São Paulo, quinta-feira, 13 de maio de 2010

Texto Anterior | Próximo Texto | Índice

Filho do xá pede pressão brasileira ao Irã

Ex-príncipe herdeiro do país persa diz à Folha que regime só ganha tempo com mediação do Brasil na questão nuclear

Reza Pahlavi 2º afirma ser problemático não estarem programados encontros entre Lula e integrantes do bloco opositor iraniano


ANDREA MURTA
DE WASHINGTON

Décadas após ver seu pai derrubado pela Revolução Iraniana (1979), o ex-príncipe herdeiro do Irã, Reza Pahlavi 2º, 49, virou um dos mais bem conectados -e controversos- opositores do regime dos aiatolás. De Washington, onde vive sua família, ele enviou ontem um recado ao Brasil: "Se querem mediar um acordo nuclear com Teerã, tudo bem, mas não pensem que isso é suficiente".
Pahlavi 2º se referia à viagem, neste final de semana, do presidente brasileiro Luiz Inácio Lula da Silva ao Irã. Lula pretende articular um acordo de troca de material nuclear para evitar a imposição de novas sanções do Conselho de Segurança da ONU ao Irã por seu programa de enriquecimento de urânio.
Os EUA e as potências ocidentais creem que o programa iraniano visa a bomba -Teerã diz buscar energia. O ex-príncipe é cético quanto à chance de a proposta de mediação do Brasil gerar solução. Também afirma ser problemático não estarem programados encontros com membros da oposição: "O único caminho real é apoiar a sociedade civil".
Ele já dissera, em entrevista, que uma das melhores alternativas ao regime atual seria uma monarquia parlamentarista. Mas, à Folha, defendeu só um sistema democrático secular e disse que, enquanto está pronto para servir a seu país, não age por pretensões de poder futuro.
Atualmente, Pahlavi 2º divide seu tempo apoiando a dissidência entre os EUA e a Europa. Autor de três livros sobre o Irã, ele diz ser financiado por compatriotas opositores e por sua mãe, Farah, viúva do xá Reza Pahlavi.

 

FOLHA - O que acha da tentativa de mediação do Brasil com Teerã?
REZA PAHLAVI 2º
- Não tenho razão para crer que isso possa trazer uma reviravolta. Acho que é mais uma tática do regime de deixar o tempo passar. Se o Brasil falhar, amanhã o mediador será a Argentina, depois o Peru... é enrolação. Sou o primeiro a defender que o Irã tem direito à tecnologia nuclear para energia. Mas, se é esse o propósito, por que falta transparência? Estamos quase sob ameaça de ataque militar por causa da intransigência do regime.

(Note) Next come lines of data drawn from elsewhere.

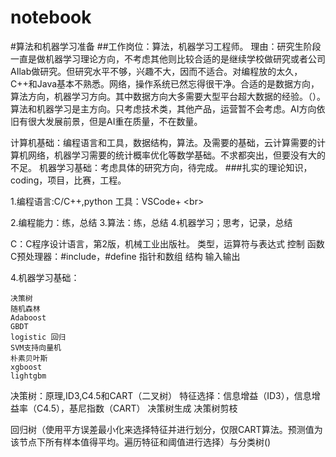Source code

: # notebook
#算法和机器学习准备
##工作岗位：算法，机器学习工程师。
理由：研究生阶段一直是做机器学习理论方向，不考虑其他则比较合适的是继续学校做研究或者公司AIlab做研究。但研究水平不够，兴趣不大，因而不适合。对编程放的太久，C++和Java基本不熟悉。网络，操作系统已然忘得很干净。合适的是数据方向，算法方向，机器学习方向。其中数据方向大多需要大型平台超大数据的经验。（）。算法和机器学习是主方向。只考虑技术类，其他产品，运营暂不会考虑。AI方向依旧有很大发展前景，但是AI重在质量，不在数量。

计算机基础：编程语言和工具，数据结构，算法。及需要的基础，云计算需要的计算机网络，机器学习需要的统计概率优化等数学基础。不求都突出，但要没有大的不足。
机器学习基础：考虑具体的研究方向，待完成。
###扎实的理论知识，coding，项目，比赛，工程。

1.编程语言:C/C++,python
工具：VSCode+ \<br>

2.编程能力：练，总结
3.算法：练，总结
4.机器学习；思考，记录，总结

C：C程序设计语言，第2版，机械工业出版社。
类型，运算符与表达式
控制
函数
C预处理器：#include，#define
指针和数组
结构
输入输出


4.机器学习基础：

    决策树
    随机森林
    Adaboost
    GBDT
    logistic 回归
    SVM支持向量机
    朴素贝叶斯
    xgboost
    lightgbm 
决策树：原理,ID3,C4.5和CART（二叉树）
    特征选择：信息增益（ID3），信息增益率（C4.5），基尼指数（CART）
    决策树生成
    决策树剪枝


回归树（使用平方误差最小化来选择特征并进行划分，仅限CART算法。预测值为该节点下所有样本值得平均。遍历特征和阈值进行选择）与分类树()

FOLHA - O que acha que o Brasil deveria fazer?
PAHLAVI 2º
- Meu conselho é: não aposte todas fichas em uma coisa só. Se [o Brasil] quer dar ao processo de negociação mais uma chance, tudo bem, mas ao mesmo tempo aumente a pressão. De toda forma será necessário engajamento com a sociedade. O melhor investimento que você pode fazer é na democratização, que é a maior garantia contra [riscos da] proliferação nuclear. O mundo vai acabar percebendo que o problema está no regime em si.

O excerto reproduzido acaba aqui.